Essentially, the ATF under President Trump is making it harder for its agents to identify and stop gun traffickers — a directive at odds with the agency’s own mission and Trump’s “tough on crime” agenda.
The new guidelines are part of the ATF’s new “New Era of Reform,” which it described as being “marked by transparency, accountability, and partnership with the firearms industry.” Those reforms include rescinding the “zero tolerance” policy of revoking the licenses of gun dealers who willfully violated federal law, announcing that dealers who had their licenses revoked may reapply, publishing a new administrative action policy directing ATF personnel to be much more lenient on dealers going forward, and allowing more state permits to qualify as “Brady alternatives” to bypass background checks on gun sales.
new nics alert policy
For years, ATF agents have used NICS alerts — including during the first Trump administration — to identify and investigate straw purchasers and gun traffickers, and prevent guns from falling into the wrong hands. But according to the new memo, “NICS alerts may only be utilized in cases involving suspected violations of federal firearm statutes,” not state laws, and agents must receive approval from both a special agent in charge and a deputy assistant director at the headquarter level before initiating an alert.
ATF agents must submit a written request form to the special agent in charge that includes a “list of suspected federal firearm violations,” a “summary of [the] suspect’s activity to date,” and the “requested length of the NICS alert” — up to 180 days.

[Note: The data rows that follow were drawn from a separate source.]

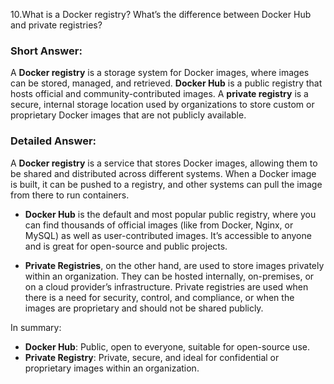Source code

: 10.What is a Docker registry? What’s the difference between Docker Hub and private registries?

### Short Answer:
A **Docker registry** is a storage system for Docker images, where images can be stored, managed, and retrieved. **Docker Hub** is a public registry that hosts official and community-contributed images. A **private registry** is a secure, internal storage location used by organizations to store custom or proprietary Docker images that are not publicly available.

### Detailed Answer:
A **Docker registry** is a service that stores Docker images, allowing them to be shared and distributed across different systems. When a Docker image is built, it can be pushed to a registry, and other systems can pull the image from there to run containers.

- **Docker Hub** is the default and most popular public registry, where you can find thousands of official images (like from Docker, Nginx, or MySQL) as well as user-contributed images. It’s accessible to anyone and is great for open-source and public projects.
  
- **Private Registries**, on the other hand, are used to store images privately within an organization. They can be hosted internally, on-premises, or on a cloud provider’s infrastructure. Private registries are used when there is a need for security, control, and compliance, or when the images are proprietary and should not be shared publicly.

In summary:
- **Docker Hub**: Public, open to everyone, suitable for open-source use.
- **Private Registry**: Private, secure, and ideal for confidential or proprietary images within an organization.


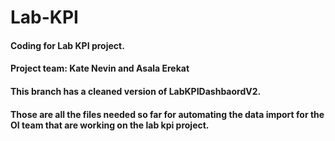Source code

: # Lab-KPI
#### Coding for Lab KPI project.
#### Project team: Kate Nevin and Asala Erekat
#### This branch has a cleaned version of LabKPIDashbaordV2.
#### Those are all the files needed so far for automating the data import for the OI team that are working on the lab kpi project.
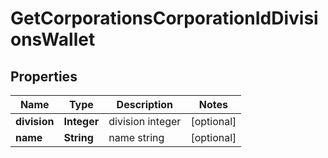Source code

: 
# GetCorporationsCorporationIdDivisionsWallet

## Properties
Name | Type | Description | Notes
------------ | ------------- | ------------- | -------------
**division** | **Integer** | division integer |  [optional]
**name** | **String** | name string |  [optional]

If the special agent in charge approves the request, the ATF agent must then submit it to Field Management Staff to receive approval from the deputy assistant director. And if the requesting agent wants to renew the NICS alert after 180 days, they will have to start the process all over again and receive additional approvals from the ATF’s deputy director and chief counsel.
Finally, the memo notes that all current NICS alerts must be renewed using this procedure.
hindering investigations
In the past, the ATF stressed the importance of data-driven enforcement strategies and early detection mechanisms to stop firearms from reaching criminal networks. The agency’s own case study shows that gun traffickers obtained their firearms from straw purchases in nearly 40 percent of investigations between 2017 and 2021.
But this new NICS alert policy signals a reversal, implementing administrative hurdles that will impede or even halt trafficking investigations altogether.
While the ATF did not state why it issued the new guidance, Gun Owners of America (GOA), a far-right gun group that opposes all gun safety measures — even background checks on gun sales — and counts several gun manufacturers as “partners,” has fearmongered about the NICS alert system since at least 2021, claiming that it involved monitoring people for “buying too many guns.” The group later spun the law enforcement tool as a “covert, warrantless surveillance program of an untold number of law-abiding firearm purchasers.”
More recently, in April, an AmmoLand author and GOA state director said the program “gives gun rights activists one more reason to push Congress to defund, defang, and eventually disband the ATF.” Days later, Senator Rand Paul announced that he had written a letter to the ATF’s acting director requesting more information about the NICS alert system, citing GOA materials. The statement included comments from a GOA lobbyist.
GOA also celebrated the ATF’s recent decision to allow more state permits as acceptable substitutes for background checks as “major victories.”
This shift in policy may appease gun groups, but it does so at the expense of public safety, drastically reducing the ATF’s ability to intervene before firearms are trafficked and moved to illegal markets, used in shootings, and recovered from crime scenes. It leaves the ATF less equipped to detect and disrupt the very criminal activity it is charged with preventing.